» **DESCRIPTION OF THE TASK**
All of the data below must be reproduced word for word, but without its images.
---- SOURCE INFORMATION
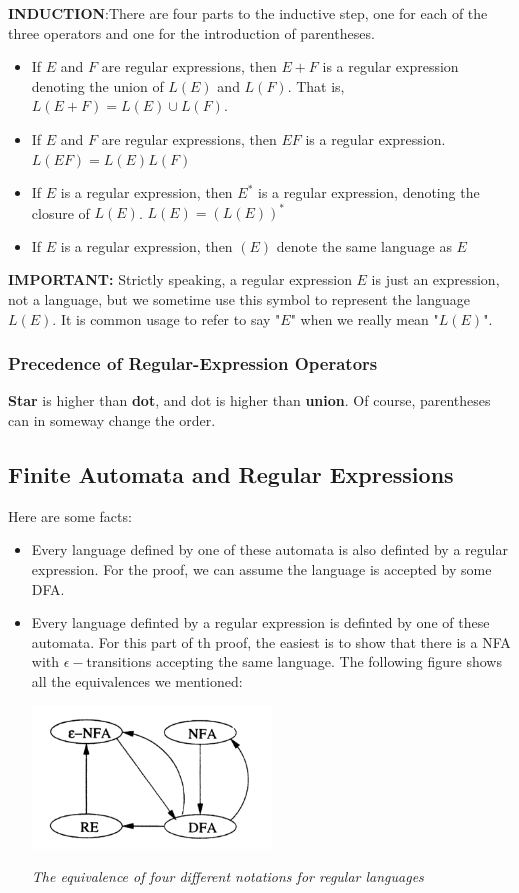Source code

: \documentclass[12pt,reqno]{amsart}
\begin{document}
\textbf{INDUCTION}:There are four parts to the inductive step, one for each of the three operators and one for the introduction of parentheses.
\begin{itemize}
	\item If $E$ and $F$ are regular expressions, then $E+F$ is a regular expression denoting the union of $L(E)$ and $L(F)$. That is, $L(E+F)=L(E)\cup L(F)$.
	\item If $E$ and $F$ are regular expressions, then $EF$ is a regular expression. $L(EF) = L(E)L(F)$
	\item If $E$ is a regular expression, then $E^*$ is a regular expression, denoting the closure of $L(E)$. $L(E) = (L(E))^*$
	\item If $E$ is a regular expression, then $(E)$ denote the same language as $E$
\end{itemize}
\textbf{IMPORTANT:} Strictly speaking, a regular expression $E$ is just an expression, not a language, but we sometime use this symbol to represent the language $L(E)$. It is common usage to refer to say "$E$" when we really mean "$L(E)$".	 

\subsubsection{Precedence of Regular-Expression Operators}
\textbf{Star} is higher than \textbf{dot}, and dot is higher than \textbf{union}. Of course, parentheses can in someway change the order.

\subsection{Finite Automata and Regular Expressions}
Here are some facts:
\begin{itemize}
	\item Every language defined by one of these automata is also definted by a regular expression. For the proof, we can assume the language is accepted by some DFA.
	\item Every language definted by a regular expression is definted by one of these automata. For this part of th proof, the easiest is to show that there is a NFA with $\epsilon-$transitions accepting the same language. The following figure shows all the equivalences we mentioned:
	
\begin{center}
	\includegraphics[width=0.5\textwidth]{equal}
		
	\textit{The equivalence of four different notations for regular languages}
\end{center}
	
\end{itemize}
\end{document}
--------
» **RESPONSE AREA**
Source code

: \documentclass[12pt,reqno]{amsart}
\begin{document}
\textbf{INDUCTION}:There are four parts to the inductive step, one for each of the three operators and one for the introduction of parentheses.
\begin{itemize}
	\item If $E$ and $F$ are regular expressions, then $E+F$ is a regular expression denoting the union of $L(E)$ and $L(F)$. That is, $L(E+F)=L(E)\cup L(F)$.
	\item If $E$ and $F$ are regular expressions, then $EF$ is a regular expression. $L(EF) = L(E)L(F)$
	\item If $E$ is a regular expression, then $E^*$ is a regular expression, denoting the closure of $L(E)$. $L(E) = (L(E))^*$
	\item If $E$ is a regular expression, then $(E)$ denote the same language as $E$
\end{itemize}
\textbf{IMPORTANT:} Strictly speaking, a regular expression $E$ is just an expression, not a language, but we sometime use this symbol to represent the language $L(E)$. It is common usage to refer to say "$E$" when we really mean "$L(E)$".	 

\subsubsection{Precedence of Regular-Expression Operators}
\textbf{Star} is higher than \textbf{dot}, and dot is higher than \textbf{union}. Of course, parentheses can in someway change the order.

\subsection{Finite Automata and Regular Expressions}
Here are some facts:
\begin{itemize}
	\item Every language defined by one of these automata is also definted by a regular expression. For the proof, we can assume the language is accepted by some DFA.
	\item Every language definted by a regular expression is definted by one of these automata. For this part of th proof, the easiest is to show that there is a NFA with $\epsilon-$transitions accepting the same language. The following figure shows all the equivalences we mentioned:
	
\begin{center}
	\includegraphics[width=0.5\textwidth]{equal}
		
	\textit{The equivalence of four different notations for regular languages}
\end{center}
	
\end{itemize}
\end{document}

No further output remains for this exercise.